What it is all about

When handling different signals some of them still unknown it will be very useful to examine them. Professional logic analyzers come very powerful, but for tracing problems with your Arduino even a simple one will do. The project shown here displays up to six digital signals using the Serial Plotter of the Arduino IDE 1.8.19 which shows 500 samples. The input pins will be pin-8 to pin-13 (all of them belonging to Port B). You may use internal timing references on one or two of the channels.

The picture above shows signals between four cascaded WS2812 strips of 8 LEDs each. Obviously, as expected, they do not end exactly at the same moment.

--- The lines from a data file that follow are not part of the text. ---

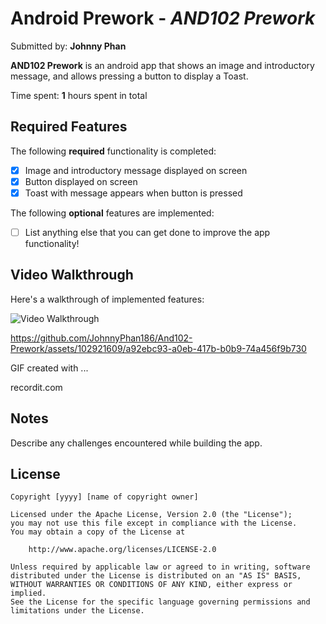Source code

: # Android Prework - *AND102 Prework*

Submitted by: **Johnny Phan**

**AND102 Prework** is an android app that shows an image and introductory message, and allows pressing a button to display a Toast. 

Time spent: **1** hours spent in total

## Required Features

The following **required** functionality is completed:

* [X] Image and introductory message displayed on screen
* [X] Button displayed on screen
* [X] Toast with message appears when button is pressed 

The following **optional** features are implemented:

* [ ] List anything else that you can get done to improve the app functionality!

## Video Walkthrough

Here's a walkthrough of implemented features:

<img src='https://recordit.co/7EGaYOddfJ' title='Video Walkthrough' width='' alt='Video Walkthrough' />


https://github.com/JohnnyPhan186/And102-Prework/assets/102921609/a92ebc93-a0eb-417b-b0b9-74a456f9b730


<!-- Replace this with whatever GIF tool you used! -->
GIF created with ...  
<!-- Recommended tools:
[Kap](https://getkap.co/) for macOS
[ScreenToGif](https://www.screentogif.com/) for Windows
[peek](https://github.com/phw/peek) for Linux. -->

recordit.com

## Notes

Describe any challenges encountered while building the app.

## License

    Copyright [yyyy] [name of copyright owner]

    Licensed under the Apache License, Version 2.0 (the "License");
    you may not use this file except in compliance with the License.
    You may obtain a copy of the License at

        http://www.apache.org/licenses/LICENSE-2.0

    Unless required by applicable law or agreed to in writing, software
    distributed under the License is distributed on an "AS IS" BASIS,
    WITHOUT WARRANTIES OR CONDITIONS OF ANY KIND, either express or implied.
    See the License for the specific language governing permissions and
    limitations under the License.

The secret to achieve that speed was getting rid of for-loops while sampling. In order not to paste and copy those many lines of code, I used two different methods to achieve this: one is the Duplicate-Macro, and the other one is the recursive method. Doing it this way the amount of code could be reduced to an absolute minimum. Reference signals produced by internal timers enable you to evaluate your unknown signals. Just connect pin-3 or pin-5 to any of the input channels.

A First Application

While standard binary frequency dividers are a bit boring, I found an old-fashioned TTL chip, an SN7492, acting as a divide-by-12.

Connections to be made:

Arduino, pin-3 --> 7492, pin-14

7492, pin-12 --> 7492, pin-1 and Arduino, pin-11

7492, pin- 11 --> Arduino, pin-10

7492, pin-9 --> Arduino, pin 9

7492, pin-8 --> Arduino, pin-8

Both of the RESET pins have to be grounded to enable the counter.

The output of pin-3 was set to 125 kHz and fed into the counter's input.

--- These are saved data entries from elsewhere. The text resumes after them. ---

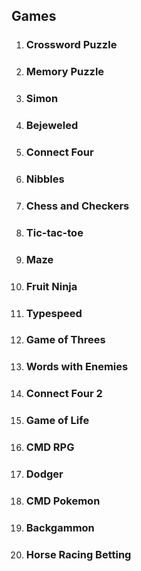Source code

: ## Games

1. ### Crossword Puzzle

2. ### Memory Puzzle

3. ### Simon

4. ### Bejeweled

5. ### Connect Four

6. ### Nibbles

7. ### Chess and Checkers

8. ### Tic-tac-toe

9. ### Maze

10. ### Fruit Ninja

11. ### Typespeed

12. ### Game of Threes

13. ### Words with Enemies

14. ### Connect Four 2

15. ### Game of Life

16. ### CMD RPG

17. ### Dodger

18. ### CMD Pokemon

19. ### Backgammon

20. ### Horse Racing Betting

You can easily see the counter outputs A, B, C, and D.

Actually, the dividers inside the 7492 are independent of each other, so you can feed the trigger into pin-1 and connect pin-8 to pin-14 to get different results.

Now, let us make a Divide-By-9-counter out of an SN7493 (4-bit binary counter)

What is the use of a divide-by-9-counter? No idea, just an exercise. A Divide-by-9-counter should count from zero to eight and then restart from zero. So, there must be an immediate reset when the counter value reaches the 'nine' which is equal to binary '1001'. The good news is the SN7493 offers two reset inputs, which can be triggered by the two '1's of the 'nine'.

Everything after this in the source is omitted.